The January Speaker Series featured author Mike Malaghan. He shared his journey as a writer to the culmination of his first novel, Picture Bride. Picture Bride is the initial book in a historical fiction trilogy honoring the Japanese Americans who fought during WWII.
Mike first envisioned a book about the 442nd. With a compilation of biographies in front of him, Mike began rethinking the focus of this book, wondering about the roots of these fine Japanese American men who made up the 442nd and 100th Battalion. Thus the birth of Picture Bride. Unlike most novels written about the Japanese American experience, Mike takes the reader back to Japan focusing on the lives of Japanese before and as they migrated to Hawaii.
Although a writer at heart, Mike spent a lifetime in the corporate world, living on four continents and traveling to 200 countries and territories, starting in Africa while working for the Peace Corps. A visit to Sandakan’s Japanese Cemetery Park in Borneo played a pivotal role in the inception of this book. While visiting the cemetery, Mike and his wife, Tomoko, were intrigued by the many gravesites of young Japanese women who had been sold into servitude and prostitution by impoverished families. These women were known as karayuki-san.
Years later, the first setting of the novel and the main character, Haru, took shape when Mike and Tomoko toured Amakusa. The islands of Amakusa provided the perfect background for the introduction of a thirteen-year-old Haru. Her fate of karayuki-san was determined when she was born into a peasant family. During the lecture, Mike flashes a picture of himself standing on the Guillan Bridge. He ponders, “What if there is a thirteen-year-old girl instead of me on this bridge?” What would have happened if just one (Haru) of those women escaped?”
Mike, a history buff, takes the audience through significant historical events with the story of Haru, each time, leaving the audience hanging to find out more. Mike’s comprehensive research and understanding of Japanese American history in Hawaii from the early part of the 1900’s through the war gives a rich background to the fictional story of Haru.

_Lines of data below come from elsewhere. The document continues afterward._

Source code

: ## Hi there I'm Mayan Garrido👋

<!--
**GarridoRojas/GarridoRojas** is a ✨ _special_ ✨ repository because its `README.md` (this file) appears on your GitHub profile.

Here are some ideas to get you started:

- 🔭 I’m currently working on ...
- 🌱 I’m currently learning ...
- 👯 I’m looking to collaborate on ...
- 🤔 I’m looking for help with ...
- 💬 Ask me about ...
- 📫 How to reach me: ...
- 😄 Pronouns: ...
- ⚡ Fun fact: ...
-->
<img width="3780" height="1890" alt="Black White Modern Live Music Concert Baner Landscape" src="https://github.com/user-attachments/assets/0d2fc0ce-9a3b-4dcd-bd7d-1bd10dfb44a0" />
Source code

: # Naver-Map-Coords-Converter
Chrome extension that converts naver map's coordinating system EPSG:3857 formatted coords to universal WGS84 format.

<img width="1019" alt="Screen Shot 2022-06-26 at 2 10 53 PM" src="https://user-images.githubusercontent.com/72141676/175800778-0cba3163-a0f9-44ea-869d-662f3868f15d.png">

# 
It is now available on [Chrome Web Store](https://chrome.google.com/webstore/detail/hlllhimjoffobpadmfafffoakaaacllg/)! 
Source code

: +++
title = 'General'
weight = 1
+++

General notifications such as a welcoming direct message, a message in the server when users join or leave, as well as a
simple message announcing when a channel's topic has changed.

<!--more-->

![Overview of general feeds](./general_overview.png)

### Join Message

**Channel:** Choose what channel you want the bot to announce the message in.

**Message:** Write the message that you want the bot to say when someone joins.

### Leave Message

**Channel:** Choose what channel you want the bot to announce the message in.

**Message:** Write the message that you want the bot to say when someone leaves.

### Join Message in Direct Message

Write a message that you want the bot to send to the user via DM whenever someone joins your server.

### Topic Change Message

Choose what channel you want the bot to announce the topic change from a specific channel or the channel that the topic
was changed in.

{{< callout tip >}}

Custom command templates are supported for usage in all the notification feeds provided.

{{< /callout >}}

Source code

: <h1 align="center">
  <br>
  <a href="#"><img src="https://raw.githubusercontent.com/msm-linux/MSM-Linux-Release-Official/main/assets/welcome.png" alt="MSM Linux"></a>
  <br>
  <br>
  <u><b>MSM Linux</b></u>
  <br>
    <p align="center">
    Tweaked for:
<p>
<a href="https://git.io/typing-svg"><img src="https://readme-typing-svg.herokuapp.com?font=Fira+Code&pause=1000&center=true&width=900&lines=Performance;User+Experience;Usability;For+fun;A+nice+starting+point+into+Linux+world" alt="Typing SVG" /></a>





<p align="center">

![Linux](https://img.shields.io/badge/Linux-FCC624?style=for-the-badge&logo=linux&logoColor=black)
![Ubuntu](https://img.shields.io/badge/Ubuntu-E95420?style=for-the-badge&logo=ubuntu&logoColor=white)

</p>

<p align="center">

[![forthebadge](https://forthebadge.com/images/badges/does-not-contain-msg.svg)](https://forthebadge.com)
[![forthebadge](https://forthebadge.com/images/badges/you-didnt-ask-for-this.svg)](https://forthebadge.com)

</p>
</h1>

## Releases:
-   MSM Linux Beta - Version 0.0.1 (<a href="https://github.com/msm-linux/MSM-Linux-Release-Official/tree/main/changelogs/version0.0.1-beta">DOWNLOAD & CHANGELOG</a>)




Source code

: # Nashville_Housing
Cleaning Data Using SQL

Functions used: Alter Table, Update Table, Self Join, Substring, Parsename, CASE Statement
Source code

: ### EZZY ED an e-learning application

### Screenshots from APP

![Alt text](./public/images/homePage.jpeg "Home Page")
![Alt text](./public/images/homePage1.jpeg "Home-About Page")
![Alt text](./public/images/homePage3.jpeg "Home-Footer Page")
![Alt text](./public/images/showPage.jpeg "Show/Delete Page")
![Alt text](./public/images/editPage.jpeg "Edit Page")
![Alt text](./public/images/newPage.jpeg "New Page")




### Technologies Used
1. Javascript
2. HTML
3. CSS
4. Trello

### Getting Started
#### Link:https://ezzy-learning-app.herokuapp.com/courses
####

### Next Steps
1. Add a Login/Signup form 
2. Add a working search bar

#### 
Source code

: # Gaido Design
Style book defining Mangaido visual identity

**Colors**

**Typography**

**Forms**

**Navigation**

Quick to acknowledge the many people who have helped shape his understanding of history on the Hawaiian Islands, Mike draws on the interactions and friendships he has developed with different individuals including Kats Miho, Sus Ito, Reverend Takie Okumura and Bishop Yemyo. Mike is especially indebted to his meeting with Sue Isonaga. Sue was an au pair for Robert Shivers, FBI special agent to Hawaii. Some speculate the fondness and admiration Shivers and his wife had for Sue, was an influencing factor when Shivers voiced strong disagreement to the incarceration of people with Japanese ancestry living in Hawaii.
Mike has finished writing two-thirds of the second book in this trilogy. A Question of Loyalty, will center on the story of Haru’s sons, who fight for the US during the war.
We wonder: How can a young woman who sees the emperor and thinks “Someday I will have sons ready to die for the emperor” raise children loyal to the United States of America? By the end of his talk, Mike had left the audience curious about the history of the Japanese Americans in Hawaii and definitely eager to read about the plight of Haru and her family.